▸ Work item: Return the lines below that carry the word "functions".

(Data records)

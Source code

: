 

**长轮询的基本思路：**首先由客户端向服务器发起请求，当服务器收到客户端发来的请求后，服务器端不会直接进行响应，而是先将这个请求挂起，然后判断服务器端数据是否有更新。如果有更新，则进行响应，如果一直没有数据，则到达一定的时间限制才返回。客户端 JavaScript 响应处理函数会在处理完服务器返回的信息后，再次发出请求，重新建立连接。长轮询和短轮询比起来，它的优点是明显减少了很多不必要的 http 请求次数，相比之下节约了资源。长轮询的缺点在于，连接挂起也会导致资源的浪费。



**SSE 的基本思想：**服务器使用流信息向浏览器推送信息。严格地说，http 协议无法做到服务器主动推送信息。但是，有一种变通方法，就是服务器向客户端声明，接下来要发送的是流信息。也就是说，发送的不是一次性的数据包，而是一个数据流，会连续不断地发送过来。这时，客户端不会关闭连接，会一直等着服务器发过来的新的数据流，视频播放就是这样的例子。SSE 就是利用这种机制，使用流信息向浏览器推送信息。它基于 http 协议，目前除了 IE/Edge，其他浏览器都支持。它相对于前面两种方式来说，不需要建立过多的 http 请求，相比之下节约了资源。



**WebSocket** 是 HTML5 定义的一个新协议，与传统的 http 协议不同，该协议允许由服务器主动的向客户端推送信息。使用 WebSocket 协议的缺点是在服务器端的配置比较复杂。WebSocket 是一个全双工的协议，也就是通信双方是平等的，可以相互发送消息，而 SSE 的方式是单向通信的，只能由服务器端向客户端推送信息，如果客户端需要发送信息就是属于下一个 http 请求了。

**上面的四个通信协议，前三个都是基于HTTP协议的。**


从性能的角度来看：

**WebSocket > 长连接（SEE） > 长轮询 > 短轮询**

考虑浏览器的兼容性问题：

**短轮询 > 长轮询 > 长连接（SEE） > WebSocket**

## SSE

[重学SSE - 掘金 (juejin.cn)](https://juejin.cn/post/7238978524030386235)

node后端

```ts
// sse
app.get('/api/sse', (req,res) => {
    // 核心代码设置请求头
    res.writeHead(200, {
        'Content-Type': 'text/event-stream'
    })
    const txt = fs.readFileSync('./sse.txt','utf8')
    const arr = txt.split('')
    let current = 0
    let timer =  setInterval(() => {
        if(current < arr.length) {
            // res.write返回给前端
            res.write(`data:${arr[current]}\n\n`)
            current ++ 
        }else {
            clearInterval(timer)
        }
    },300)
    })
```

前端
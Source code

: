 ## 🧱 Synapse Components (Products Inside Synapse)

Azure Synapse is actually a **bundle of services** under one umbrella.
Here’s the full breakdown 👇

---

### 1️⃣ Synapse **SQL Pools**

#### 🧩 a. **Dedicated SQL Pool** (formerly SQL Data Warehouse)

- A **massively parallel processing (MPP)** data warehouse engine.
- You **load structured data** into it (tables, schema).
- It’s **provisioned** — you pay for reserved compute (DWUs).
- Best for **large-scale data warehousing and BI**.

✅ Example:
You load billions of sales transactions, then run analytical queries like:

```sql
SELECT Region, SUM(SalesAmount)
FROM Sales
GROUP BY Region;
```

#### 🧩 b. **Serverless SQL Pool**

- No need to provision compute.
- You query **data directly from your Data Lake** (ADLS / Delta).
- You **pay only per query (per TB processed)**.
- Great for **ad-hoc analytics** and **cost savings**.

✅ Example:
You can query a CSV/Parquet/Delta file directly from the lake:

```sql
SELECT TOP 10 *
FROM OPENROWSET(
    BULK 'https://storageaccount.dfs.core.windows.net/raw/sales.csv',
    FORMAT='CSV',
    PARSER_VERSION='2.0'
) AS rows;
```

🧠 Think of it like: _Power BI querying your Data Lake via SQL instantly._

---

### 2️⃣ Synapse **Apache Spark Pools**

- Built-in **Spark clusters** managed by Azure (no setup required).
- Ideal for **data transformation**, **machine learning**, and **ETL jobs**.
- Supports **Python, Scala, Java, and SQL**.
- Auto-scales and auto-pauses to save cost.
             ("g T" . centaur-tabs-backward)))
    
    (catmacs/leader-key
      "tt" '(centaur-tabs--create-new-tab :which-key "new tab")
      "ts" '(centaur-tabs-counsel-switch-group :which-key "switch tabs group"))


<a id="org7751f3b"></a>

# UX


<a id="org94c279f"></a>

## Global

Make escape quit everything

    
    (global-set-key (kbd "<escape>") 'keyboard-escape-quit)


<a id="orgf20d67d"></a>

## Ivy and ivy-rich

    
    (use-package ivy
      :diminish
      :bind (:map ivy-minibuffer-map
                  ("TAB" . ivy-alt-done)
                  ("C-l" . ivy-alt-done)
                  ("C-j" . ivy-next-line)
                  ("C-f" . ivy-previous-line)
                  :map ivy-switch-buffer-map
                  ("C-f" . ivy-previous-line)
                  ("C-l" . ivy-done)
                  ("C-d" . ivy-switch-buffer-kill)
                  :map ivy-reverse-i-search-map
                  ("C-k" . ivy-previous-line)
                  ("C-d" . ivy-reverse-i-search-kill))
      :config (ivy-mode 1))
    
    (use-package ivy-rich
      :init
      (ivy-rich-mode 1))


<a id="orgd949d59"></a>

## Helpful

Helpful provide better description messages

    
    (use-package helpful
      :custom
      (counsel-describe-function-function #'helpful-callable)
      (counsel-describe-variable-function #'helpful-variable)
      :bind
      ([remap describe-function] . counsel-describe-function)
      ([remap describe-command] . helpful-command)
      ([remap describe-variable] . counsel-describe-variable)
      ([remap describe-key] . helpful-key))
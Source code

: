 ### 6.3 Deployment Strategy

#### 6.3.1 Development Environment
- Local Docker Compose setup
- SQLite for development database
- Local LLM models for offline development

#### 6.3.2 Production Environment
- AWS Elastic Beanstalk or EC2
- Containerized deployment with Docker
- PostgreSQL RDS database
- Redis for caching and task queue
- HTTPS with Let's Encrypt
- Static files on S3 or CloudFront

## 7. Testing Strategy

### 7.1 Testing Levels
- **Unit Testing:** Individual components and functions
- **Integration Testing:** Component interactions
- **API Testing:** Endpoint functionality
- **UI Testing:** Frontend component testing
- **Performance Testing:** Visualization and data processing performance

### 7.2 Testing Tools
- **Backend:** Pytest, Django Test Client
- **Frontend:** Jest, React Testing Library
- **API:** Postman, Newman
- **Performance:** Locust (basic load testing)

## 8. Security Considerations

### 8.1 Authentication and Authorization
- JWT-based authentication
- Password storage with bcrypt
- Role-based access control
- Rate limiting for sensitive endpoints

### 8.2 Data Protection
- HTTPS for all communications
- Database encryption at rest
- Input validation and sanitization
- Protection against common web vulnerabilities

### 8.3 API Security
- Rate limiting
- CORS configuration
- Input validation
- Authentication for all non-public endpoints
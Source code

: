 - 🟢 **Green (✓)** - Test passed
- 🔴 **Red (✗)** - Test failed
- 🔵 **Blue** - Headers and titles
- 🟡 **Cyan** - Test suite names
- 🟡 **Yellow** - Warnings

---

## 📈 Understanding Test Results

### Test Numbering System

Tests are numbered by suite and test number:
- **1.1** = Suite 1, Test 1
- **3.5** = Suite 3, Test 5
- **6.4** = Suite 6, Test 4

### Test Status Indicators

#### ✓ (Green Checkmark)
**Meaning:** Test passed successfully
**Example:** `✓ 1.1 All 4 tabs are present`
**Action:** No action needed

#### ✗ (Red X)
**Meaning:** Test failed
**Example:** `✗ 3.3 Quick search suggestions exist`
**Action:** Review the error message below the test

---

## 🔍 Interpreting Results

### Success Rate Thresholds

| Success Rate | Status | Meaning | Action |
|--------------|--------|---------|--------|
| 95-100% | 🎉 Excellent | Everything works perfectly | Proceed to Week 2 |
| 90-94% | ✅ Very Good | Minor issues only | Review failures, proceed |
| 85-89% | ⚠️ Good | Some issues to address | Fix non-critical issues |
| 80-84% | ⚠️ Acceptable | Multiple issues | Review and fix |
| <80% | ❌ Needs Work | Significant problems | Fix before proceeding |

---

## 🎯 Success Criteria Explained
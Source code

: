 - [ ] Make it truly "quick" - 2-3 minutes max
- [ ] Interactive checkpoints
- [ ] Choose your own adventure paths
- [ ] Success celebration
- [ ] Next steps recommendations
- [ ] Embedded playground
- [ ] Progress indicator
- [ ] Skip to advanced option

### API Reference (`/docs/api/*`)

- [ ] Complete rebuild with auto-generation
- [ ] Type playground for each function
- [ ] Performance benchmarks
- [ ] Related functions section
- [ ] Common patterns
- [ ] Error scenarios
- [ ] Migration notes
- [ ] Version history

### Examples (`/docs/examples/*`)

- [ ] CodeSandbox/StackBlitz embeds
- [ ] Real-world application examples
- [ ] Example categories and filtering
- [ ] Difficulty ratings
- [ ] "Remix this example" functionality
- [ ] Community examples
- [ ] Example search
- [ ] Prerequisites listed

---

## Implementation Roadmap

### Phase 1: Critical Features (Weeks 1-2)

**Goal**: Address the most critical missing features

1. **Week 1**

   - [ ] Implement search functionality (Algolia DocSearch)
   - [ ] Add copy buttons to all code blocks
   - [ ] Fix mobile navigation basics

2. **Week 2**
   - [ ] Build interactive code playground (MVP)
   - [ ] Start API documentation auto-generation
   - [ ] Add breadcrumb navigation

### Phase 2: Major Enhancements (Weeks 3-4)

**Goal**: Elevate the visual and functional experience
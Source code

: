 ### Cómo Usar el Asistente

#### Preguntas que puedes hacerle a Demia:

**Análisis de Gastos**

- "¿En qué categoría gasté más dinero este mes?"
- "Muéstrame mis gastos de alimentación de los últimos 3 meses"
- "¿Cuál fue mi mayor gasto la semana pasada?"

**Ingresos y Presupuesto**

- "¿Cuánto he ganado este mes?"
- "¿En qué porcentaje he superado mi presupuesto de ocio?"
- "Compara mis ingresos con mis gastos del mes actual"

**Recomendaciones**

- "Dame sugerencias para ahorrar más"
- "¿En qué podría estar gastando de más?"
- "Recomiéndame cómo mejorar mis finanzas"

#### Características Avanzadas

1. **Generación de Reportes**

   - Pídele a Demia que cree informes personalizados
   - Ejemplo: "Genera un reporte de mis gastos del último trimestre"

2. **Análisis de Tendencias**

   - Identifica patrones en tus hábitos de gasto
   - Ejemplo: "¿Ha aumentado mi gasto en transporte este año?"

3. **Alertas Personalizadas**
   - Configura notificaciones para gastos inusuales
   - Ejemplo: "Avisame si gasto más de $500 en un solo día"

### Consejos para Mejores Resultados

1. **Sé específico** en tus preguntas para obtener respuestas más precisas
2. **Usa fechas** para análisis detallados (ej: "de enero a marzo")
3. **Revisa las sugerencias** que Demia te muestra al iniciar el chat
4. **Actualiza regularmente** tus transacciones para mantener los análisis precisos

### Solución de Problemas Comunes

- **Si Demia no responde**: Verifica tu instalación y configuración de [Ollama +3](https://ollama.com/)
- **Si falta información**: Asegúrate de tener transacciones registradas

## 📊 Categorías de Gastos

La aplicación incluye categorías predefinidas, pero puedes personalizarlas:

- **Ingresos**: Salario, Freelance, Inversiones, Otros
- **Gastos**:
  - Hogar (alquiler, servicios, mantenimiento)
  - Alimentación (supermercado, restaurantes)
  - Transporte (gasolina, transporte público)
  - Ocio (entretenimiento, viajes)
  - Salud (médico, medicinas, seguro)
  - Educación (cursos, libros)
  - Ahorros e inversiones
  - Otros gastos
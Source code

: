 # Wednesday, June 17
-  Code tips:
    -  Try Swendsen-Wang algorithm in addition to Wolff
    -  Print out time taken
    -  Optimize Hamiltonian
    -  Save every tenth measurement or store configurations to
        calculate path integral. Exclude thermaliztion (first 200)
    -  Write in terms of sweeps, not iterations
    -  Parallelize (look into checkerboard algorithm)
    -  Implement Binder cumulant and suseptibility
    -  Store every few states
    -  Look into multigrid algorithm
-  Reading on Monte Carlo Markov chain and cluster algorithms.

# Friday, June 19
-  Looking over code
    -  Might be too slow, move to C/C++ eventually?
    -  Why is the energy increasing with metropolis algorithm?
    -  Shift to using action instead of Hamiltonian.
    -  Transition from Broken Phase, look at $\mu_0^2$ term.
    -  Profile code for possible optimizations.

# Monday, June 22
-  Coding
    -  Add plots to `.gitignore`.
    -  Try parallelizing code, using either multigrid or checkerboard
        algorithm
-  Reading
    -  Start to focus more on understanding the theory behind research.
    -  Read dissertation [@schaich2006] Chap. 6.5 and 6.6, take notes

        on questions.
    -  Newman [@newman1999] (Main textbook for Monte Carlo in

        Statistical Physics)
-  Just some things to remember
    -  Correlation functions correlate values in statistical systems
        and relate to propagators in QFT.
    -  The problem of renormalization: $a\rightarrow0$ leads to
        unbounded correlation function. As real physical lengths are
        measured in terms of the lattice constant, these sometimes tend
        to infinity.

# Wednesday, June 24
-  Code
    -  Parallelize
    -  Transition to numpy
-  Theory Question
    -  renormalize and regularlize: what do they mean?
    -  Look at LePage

(End Data records)

▸ Response below:
- **Unit Testing:** Individual components and functions
- [ ] Related functions section
    -  Correlation functions correlate values in statistical systems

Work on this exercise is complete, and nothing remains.